[Records from a data source]
┌──

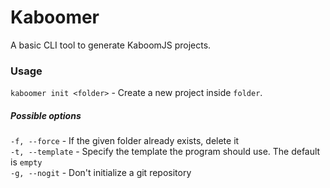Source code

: # Kaboomer

A basic CLI tool to generate KaboomJS projects.

### Usage

`kaboomer init <folder>` - Create a new project inside `folder`.

##### Possible options

`-f, --force` - If the given folder already exists, delete it  
`-t, --template` - Specify the template the program should use. The default is `empty`  
`-g, --nogit` - Don't initialize a git repository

└──

→ **Problem statement**: Give back all entries exactly. No pictures belong in the copy.

→ **Exercise result**:
Source code

: # Kaboomer

A basic CLI tool to generate KaboomJS projects.

### Usage

`kaboomer init <folder>` - Create a new project inside `folder`.

##### Possible options

`-f, --force` - If the given folder already exists, delete it  
`-t, --template` - Specify the template the program should use. The default is `empty`  
`-g, --nogit` - Don't initialize a git repository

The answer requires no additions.